MILLIONS of youths endure the daily turmoil of living with an alcoholic parent. Says the book Teen Troubles”: Living with an alcoholic parent means living with stress-stress that come at you from a dozen directions.” A high proportion of alcoholic parents abuse their children physically or sexually. And even when the situation is not so extreme, the book Options notes “if drinking makes [the alcoholic parent] unpredictable, irresponsible, reckless, or moody, it’s bad enough.” No wonder, then that many teens may feel angry, embarrassed, or frustrated at times. This is why as teacher we need to learn how to help children with their problems that they may have with their parents who are alcoholic. My paper is based on Understanding the Problem, How Teens are Affected, and Helping Teens to Cope.
Understand the Problem
First of all, it helps to gain some insight into why parents drinks in the first place. An alcoholic is not simply someone who gets drunk once in a while, nor is an alcoholic necessarily a drunkard. Experts define alcoholism as a chronic drinking disorder that causes grievous problems affecting life, work, and health. The alcoholic is preoccupied-obsessed-with alcohol and simply cannot control its consumption. Most experts agree that alcoholism can be controlled only by total abstinence from alcohol. While alcoholism may involve some physiological quirks that me makes certain people more prone to alcohol addiction, emotional factors also appear to be involved. For example, chronically self-loathing often lurks beneath an alcoholic’s exterior. “In my experience.” Says Dr. Abraham Twerski, “I have never come across an alcoholic who had a positive sense of self-worth, feelings of adequacy and self-confidence, prior to becoming involved with alcohol.” Indeed, many alcoholics grew up in alcoholic families. Drinking may serve to numb the pain of their childhood emotional scares. However, drinking simply compounds an alcoholic’s problems. According the book Under the Influence, his “actions, thoughts, and emotions are warped by alcohol.” The alcoholic thus has much more than a drinking problem: he also has a deep-rooted thinking problem.
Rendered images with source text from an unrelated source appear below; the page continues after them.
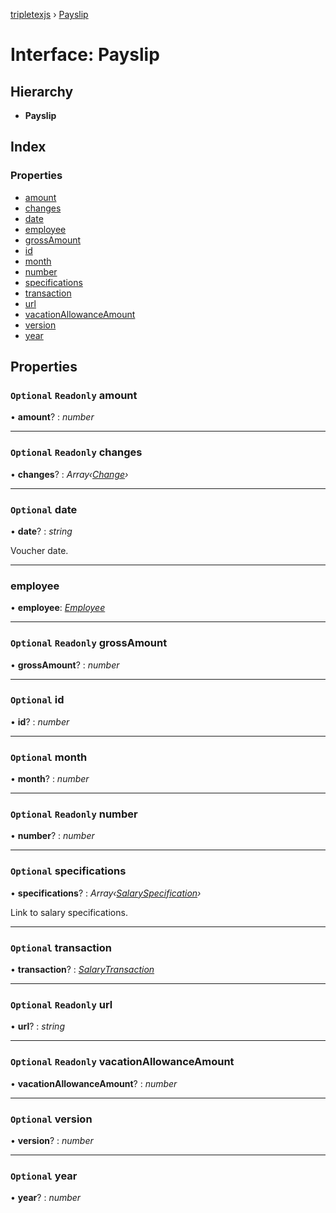 [tripletexjs](../README.md) › [Payslip](payslip.md)

# Interface: Payslip

## Hierarchy

* **Payslip**

## Index

### Properties

* [amount](payslip.md#optional-readonly-amount)
* [changes](payslip.md#optional-readonly-changes)
* [date](payslip.md#optional-date)
* [employee](payslip.md#employee)
* [grossAmount](payslip.md#optional-readonly-grossamount)
* [id](payslip.md#optional-id)
* [month](payslip.md#optional-month)
* [number](payslip.md#optional-readonly-number)
* [specifications](payslip.md#optional-specifications)
* [transaction](payslip.md#optional-transaction)
* [url](payslip.md#optional-readonly-url)
* [vacationAllowanceAmount](payslip.md#optional-readonly-vacationallowanceamount)
* [version](payslip.md#optional-version)
* [year](payslip.md#optional-year)

## Properties

### `Optional` `Readonly` amount

• **amount**? : *number*

___

### `Optional` `Readonly` changes

• **changes**? : *Array‹[Change](../modules/change.md)›*

___

### `Optional` date

• **date**? : *string*

Voucher date.

___

###  employee

• **employee**: *[Employee](../modules/employee.md)*

___

### `Optional` `Readonly` grossAmount

• **grossAmount**? : *number*

___

### `Optional` id

• **id**? : *number*

___

### `Optional` month

• **month**? : *number*

___

### `Optional` `Readonly` number

• **number**? : *number*

___

### `Optional` specifications

• **specifications**? : *Array‹[SalarySpecification](salaryspecification.md)›*

Link to salary specifications.

___

### `Optional` transaction

• **transaction**? : *[SalaryTransaction](salarytransaction.md)*

___

### `Optional` `Readonly` url

• **url**? : *string*

___

### `Optional` `Readonly` vacationAllowanceAmount

• **vacationAllowanceAmount**? : *number*

___

### `Optional` version

• **version**? : *number*

___

### `Optional` year

• **year**? : *number*
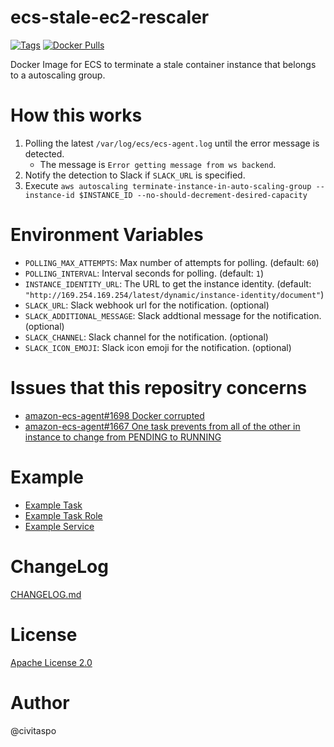 # ecs-stale-ec2-rescaler

[![Tags](https://img.shields.io/github/tag/civitaspo/ecs-stale-ec2-rescaler.svg?style=flat-square)](https://github.com/civitaspo/ecs-stale-ec2-rescaler/tags)
[![Docker Pulls](https://img.shields.io/docker/pulls/civitaspo/ecs-stale-ec2-rescaler.svg?style=flat-square)](https://hub.docker.com/r/civitaspo/ecs-stale-ec2-rescaler)

Docker Image for ECS to terminate a stale container instance that belongs to a autoscaling group.

# How this works

1. Polling the latest `/var/log/ecs/ecs-agent.log` until the error message is detected.
    - The message is `Error getting message from ws backend`.
1. Notify the detection to Slack if `SLACK_URL` is specified.
1. Execute `aws autoscaling terminate-instance-in-auto-scaling-group --instance-id $INSTANCE_ID --no-should-decrement-desired-capacity`

# Environment Variables

- `POLLING_MAX_ATTEMPTS`: Max number of attempts for polling. (default: `60`)
- `POLLING_INTERVAL`: Interval seconds for polling. (default: `1`)
- `INSTANCE_IDENTITY_URL`: The URL to get the instance identity. (default: `"http://169.254.169.254/latest/dynamic/instance-identity/document"`)
- `SLACK_URL`: Slack webhook url for the notification. (optional)
- `SLACK_ADDITIONAL_MESSAGE`: Slack addtional message for the notification. (optional)
- `SLACK_CHANNEL`: Slack channel for the notification. (optional)
- `SLACK_ICON_EMOJI`: Slack icon emoji for the notification. (optional)

# Issues that this repositry concerns

- [amazon-ecs-agent#1698 Docker corrupted](https://github.com/aws/amazon-ecs-agent/issues/1698)
- [amazon-ecs-agent#1667 One task prevents from all of the other in instance to change from PENDING to RUNNING](https://github.com/aws/amazon-ecs-agent/issues/1667)

# Example

- [Example Task](./example/ecs-task-cli-input.json)
- [Example Task Role](./example/ecs-task-role.json)
- [Example Service](./example/ecs-service-cli-input.json)

# ChangeLog

[CHANGELOG.md](./CHANGELOG.md)

# License

[Apache License 2.0](./LICENSE.txt)

# Author

@civitaspo

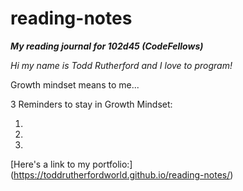 # reading-notes
_**My reading journal for 102d45 (CodeFellows)**_

*Hi my name is Todd Rutherford and I love to program!*

Growth mindset means to me...

3 Reminders to stay in Growth Mindset:

  1.
  2.  
  3. 
  
  [Here's a link to my portfolio:] (https://toddrutherfordworld.github.io/reading-notes/)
He may need considerable help, perhaps from a trained professional, to quit drinking. Still, having some understanding of alcoholism, you can at least begin to view where some teens and parents are going through, and have a measure of compassion.
How Teens Are Affected
When a parent is an alcoholic, each family member is affected. Many teen lives may be fraught with uncertainty. Many teens are asking them self is my parent going to come home sober or drunk. Will they be hugged or hit? Yes, alcoholic parents often vacillate between extremes. They can be loving and responsible when sober, irrationally violent and abusive when drunk. Teens love their alcoholic parent one moment, may resent him the next. “Some days I just wished he were dead” (Teen Troubles). At times the effects of growing up in an alcoholic household do not become apparent for years. Children of alcoholics often become alcoholics themselves-or marries one.
Helping Teens to Cope
The environment from which a person comes is less crucial than the choice the individual makes as he responds to that environment. Yes, even if things at home seen out of control, teens can take charge of their lives. How? Teach teens not take responsibility for their parent’s drinking. ” My parents told me it was my fault,’ said 13-year-old Beth. They blamed their drinking on her unruly behavior. I was very guilty about the whole thing’ she admitted”(Teens Troubles). Help teens to understand that it is parents-and-parents alone-is responsible for his alcoholism. Help teens to understand that they cannot cure their parents without help from a trained professional. Explain to the teens that ranting, raving, crying, and arguing with him accomplished little. On the other hand, teens are not obliged to shield him from the consequences of his drinking by lying for him or dragging him off the front porch when he has fallen into a drunken stupor there. Teens need to encourage their parents to get help. Usually this requires the cooperation of a nonalcoholic parent and siblings. Family members can (1) help the alcoholic face the consequences of his drinking and (2) confront him directly
regarding his drinking.
Teen needs to know that they should leave the scene of trouble. Teens should not put them self in the middle of a parental quarrel. If possible, teens should retire to their room, or go to a friend’s house. When the threat of violence exists, outside help may be needed.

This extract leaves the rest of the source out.